Evolution of a Forked Unsigned Integer

Replicant is heavily inspired by Calvin, a high-throughput, strictly serialized, transactional distributed database.

The key insight in Calvin is that the problem of ordering transactions can be separated from the problem of executing transactions. As long as transactions are pure functions, and all nodes agree to an ordering, and the database is a deterministic, then execution can be performed coordination-free by each node independently.

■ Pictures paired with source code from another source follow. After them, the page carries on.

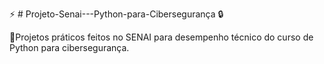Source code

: :zap: # Projeto-Senai---Python-para-Cibersegurança :lock:

:memo:Projetos práticos feitos no SENAI para desempenho técnico do curso de Python para cibersegurança.



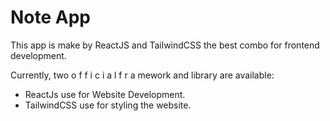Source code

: # Note App

This app is make by ReactJS and TailwindCSS the best combo for frontend development.

Currently, two o f f i c i a l  f r a mework and library are available:

- ReactJs use for Website Development.
- TailwindCSS use for styling the website.
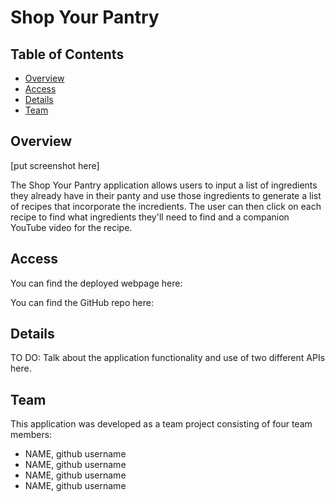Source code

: # Shop Your Pantry 

## Table of Contents 

* [Overview](#Overview)
* [Access](#Access)
* [Details](#Details)
* [Team](#Team)

## Overview

[put screenshot here]

The Shop Your Pantry application allows users to input a list of ingredients they already have in their panty and use those ingredients to generate a list of recipes that incorporate the incredients. The user can then click on each recipe to find what ingredients they'll need to find and a companion YouTube video for the recipe. 

## Access

You can find the deployed webpage here: 

You can find the GitHub repo here: 

## Details

TO DO: Talk about the application functionality and use of two different APIs here. 

## Team

This application was developed as a team project consisting of four team members:
* NAME, github username
* NAME, github username
* NAME, github username
* NAME, github username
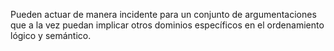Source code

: Pueden actuar de manera incidente para un conjunto de argumentaciones que a la vez puedan implicar otros dominios específicos en el ordenamiento lógico y semántico.
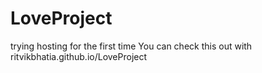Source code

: # LoveProject
trying hosting for the first time
You can check this out with 
ritvikbhatia.github.io/LoveProject
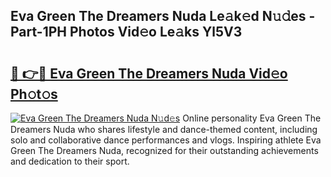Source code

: ## Eva Green The Dreamers Nuda Le𝚊k𝚎d N𝚞𝚍es - Part-1PH Photos Vid𝚎o Le𝚊ks Yl5V3

# <h2><a href="http://fbfrxs.evod.top/?m=Eva+Green+The+Dreamers+Nuda">🔗 👉🔴 Eva Green The Dreamers Nuda Vid𝚎o Ph𝚘t𝚘s</a></h2>

[![Eva Green The Dreamers Nuda N𝚞d𝚎s](https://i.imgur.com/8V9OHl7.gif)](http://fbfrxs.evod.top/?m=Eva+Green+The+Dreamers+Nuda)
Online personality Eva Green The Dreamers Nuda who shares lifestyle and dance-themed content, including solo and collaborative dance performances and vlogs. Inspiring athlete Eva Green The Dreamers Nuda, recognized for their outstanding achievements and dedication to their sport. 
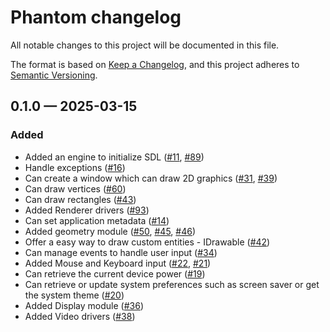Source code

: # Phantom changelog

All notable changes to this project will be documented in this file.

The format is based on [Keep a Changelog](https://keepachangelog.com/en/1.0.0/), and this project adheres to [Semantic Versioning](https://semver.org/spec/v2.0.0.html).

## 0.1.0 &#8212; 2025-03-15

### Added

- Added an engine to initialize SDL ([#11], [#89])
- Handle exceptions ([#16])
- Can create a window which can draw 2D graphics ([#31], [#39])
- Can draw vertices ([#60])
- Can draw rectangles ([#43])
- Added Renderer drivers ([#93])
- Can set application metadata ([#14])
- Added geometry module ([#50], [#45], [#46])
- Offer a easy way to draw custom entities - IDrawable ([#42])
- Can manage events to handle user input ([#34])
- Added Mouse and Keyboard input ([#22], [#21])
- Can retrieve the current device power ([#19])
- Can retrieve or update system preferences such as screen saver or get the system theme ([#20])
- Added Display module ([#36])
- Added Video drivers ([#38])

<!-- 0.1.0 links -->
[#11]: https://github.com/kappaduck/phantom/issues/11
[#14]: https://github.com/kappaduck/phantom/issues/14
[#16]: https://github.com/kappaduck/phantom/issues/16
[#19]: https://github.com/kappaduck/phantom/issues/19
[#20]: https://github.com/kappaduck/phantom/issues/20
[#21]: https://github.com/kappaduck/phantom/issues/21
[#22]: https://github.com/kappaduck/phantom/issues/22
[#31]: https://github.com/kappaduck/phantom/issues/31
[#34]: https://github.com/kappaduck/phantom/issues/34
[#36]: https://github.com/kappaduck/phantom/issues/36
[#38]: https://github.com/kappaduck/phantom/issues/38
[#39]: https://github.com/kappaduck/phantom/issues/39
[#42]: https://github.com/kappaduck/phantom/issues/42
[#43]: https://github.com/kappaduck/phantom/issues/43
[#45]: https://github.com/kappaduck/phantom/issues/45
[#46]: https://github.com/kappaduck/phantom/issues/46
[#50]: https://github.com/kappaduck/phantom/issues/50
[#60]: https://github.com/kappaduck/phantom/issues/60
[#89]: https://github.com/kappaduck/phantom/issues/89
[#93]: https://github.com/kappaduck/phantom/issues/93
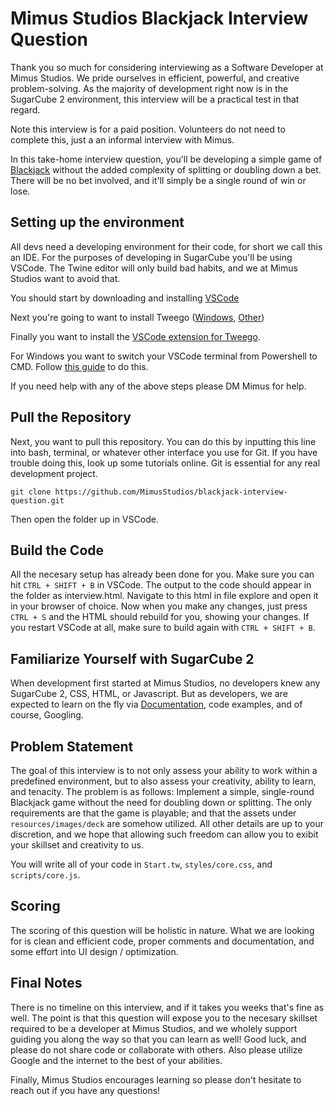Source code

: # Mimus Studios Blackjack Interview Question

Thank you so much for considering interviewing as a Software Developer at Mimus Studios. We pride ourselves in efficient, powerful, and creative problem-solving. As the majority of development right now is in the SugarCube 2 environment, this interview will be a practical test in that regard.

Note this interview is for a paid position. Volunteers do not need to complete this, just a an informal interview with Mimus.

In this take-home interview question, you'll be developing a simple game of [Blackjack](https://bicyclecards.com/how-to-play/blackjack/) without the added complexity of splitting or doubling down a bet. There will be no bet involved, and it'll simply be a single round of win or lose.

## Setting up the environment

All devs need a developing environment for their code, for short we call this an IDE. For the purposes of developing in SugarCube you'll be using VSCode. The Twine editor will only build bad habits, and we at Mimus Studios want to avoid that.

You should start by downloading and installing [VSCode](https://code.visualstudio.com/)

Next you're going to want to install Tweego ([Windows](https://github.com/ChapelR/tweego-installer/releases), [Other](https://www.motoslave.net/tweego/))

Finally you want to install the [VSCode extension for Tweego](https://marketplace.visualstudio.com/items?itemName=cyrusfirheir.twee3-language-tools).

For Windows you want to switch your VSCode terminal from Powershell to CMD. Follow [this guide](https://stackoverflow.com/questions/42729130/visual-studio-code-how-to-switch-from-powershell-exe-to-cmd-exe) to do this.

If you need help with any of the above steps please DM Mimus for help.

## Pull the Repository

Next, you want to pull this repository. You can do this by inputting this line into bash, terminal, or whatever other interface you use for Git. If you have trouble doing this, look up some tutorials online. Git is essential for any real development project.

    git clone https://github.com/MimusStudios/blackjack-interview-question.git

Then open the folder up in VSCode.

## Build the Code

All the necesary setup has already been done for you. Make sure you can hit `CTRL + SHIFT + B` in VSCode. The output to the code should appear in the folder as interview.html. Navigate to this html in file explore and open it in your browser of choice. Now when you make any changes, just press `CTRL + S` and the HTML should rebuild for you, showing your changes. If you restart VSCode at all, make sure to build again with `CTRL + SHIFT + B`.
  

## Familiarize Yourself with SugarCube 2

When development first started at Mimus Studios, no developers knew any SugarCube 2, CSS, HTML, or Javascript. But as developers, we are expected to learn on the fly via [Documentation](https://www.motoslave.net/sugarcube/2/docs/), code examples, and of course, Googling.

## Problem Statement

The goal of this interview is to not only assess your ability to work within a predefined environment, but to also assess your creativity, ability to learn, and tenacity. The problem is as follows: Implement a simple, single-round Blackjack game without the need for doubling down or splitting. The only requirements are that the game is playable; and that the assets under `resources/images/deck` are somehow utilized. All other details are up to your discretion, and we hope that allowing such freedom can allow you to exibit your skillset and creativity to us.

You will write all of your code in `Start.tw`, `styles/core.css`, and `scripts/core.js`.

## Scoring

The scoring of this question will be holistic in nature. What we are looking for is clean and efficient code, proper comments and documentation, and some effort into UI design / optimization.

## Final Notes

There is no timeline on this interview, and if it takes you weeks that's fine as well. The point is that this question will expose you to the necesary skillset required to be a developer at Mimus Studios, and we wholely support guiding you along the way so that you can learn as well! Good luck, and please do not share code or collaborate with others. Also please utilize Google and the internet to the best of your abilities.

Finally, Mimus Studios encourages learning so please don't hesitate to reach out if you have any questions!
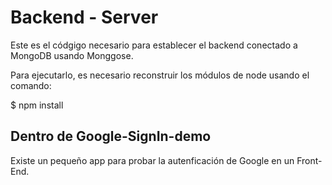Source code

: # Backend - Server
Este es el códgigo necesario para establecer el backend conectado
a MongoDB usando Monggose.

Para ejecutarlo, es necesario reconstruir los módulos de node usando el comando:

$ npm install

## Dentro de Google-SignIn-demo
Existe un pequeño app para probar la autenficación de Google en un Front-End.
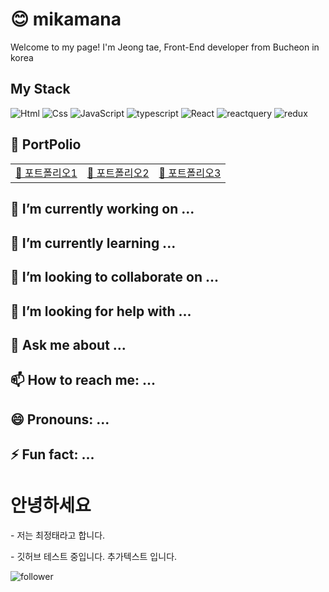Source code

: # 😊 mikamana 
 Welcome to my page!
 I'm Jeong tae, Front-End developer from Bucheon in korea

 ## My Stack
 <img alt="Html" src ="https://img.shields.io/badge/HTML5-E34F26.svg?&style=for-the-badge&logo=HTML5&logoColor=white"/>  <img alt="Css" src ="https://img.shields.io/badge/CSS3-1572B6.svg?&style=for-the-badge&logo=CSS3&logoColor=white"/>  <img alt="JavaScript" src ="https://img.shields.io/badge/JavaScriipt-F7DF1E.svg?&style=for-the-badge&logo=JavaScript&logoColor=black"/>  <img alt="typescript" src ="https://img.shields.io/badge/typescript-3178C6.svg?&style=for-the-badge&logo=typescript&logoColor=black"/> <img alt="React" src ="https://img.shields.io/badge/react-61DAFB.svg?&style=for-the-badge&logo=React&logoColor=white"/>  <img alt="reactquery" src ="https://img.shields.io/badge/reactquery-FF4154.svg?&style=for-the-badge&logo=reactquery&logoColor=white"/>   <img alt="redux" src ="https://img.shields.io/badge/redux-764ABC.svg?&style=for-the-badge&logo=redux&logoColor=white"/>

 ## 📙 PortPolio
   <table>
      <tr></tr>
        <td>  <a href="http://qmfntmchl123.dothome.co.kr/portfolio/"> 📙 포트폴리오1 </a>  </td>
        <td>  <a href="http://qmfntmchl123.dothome.co.kr/portfolio/"> 📕 포트폴리오2 </a>  </td>
        <td>  <a href="http://qmfntmchl123.dothome.co.kr/portfolio/"> 📗 포트폴리오3 </a>  </td>
   </table>

 ## 🔭 I’m currently working on ...
 ## 🌱 I’m currently learning ...
 ## 👯 I’m looking to collaborate on ...
 ## 🤔 I’m looking for help with ...
 ## 💬 Ask me about ...
 ## 📫 How to reach me: ...
 ## 😄 Pronouns: ...
 ## ⚡ Fun fact: ...


<h1> 안녕하세요 </h1>
  <p> - 저는 최정태라고 합니다. </p>
  <p> - 깃허브 테스트 중입니다. <span> 추가텍스트 입니다. </span></p>

<img src="https://img.shields.io/github/followers/mikamana" alt="follower">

In Replicant, we turn the knob further: As in Calvin, Replicant transactions are pure functions in a fully-featured programming language. Unlike Calvin, nodes do not coordinate synchronously to establish order, or for any other reason. Instead nodes execute transactions completely locally, responding immediately to the calling application. A log is maintained at each node containing the local history of transactions. Asynchronously, when connectivity allows, nodes synchronize their logs with an authoritative service to arrive at a single linear history.

This will commonly result in a client node learning about transactions that occurred "in the past" from its perspective. In that case, the client rewinds its state back to the point of divergence and replays the transactions in the correct order.


The key promise that Replicant makes is that all transactions will execute atomically, in the exact same order, with the exact same results, on all nodes. There is no transaction that any node can execute which will stop this from happening.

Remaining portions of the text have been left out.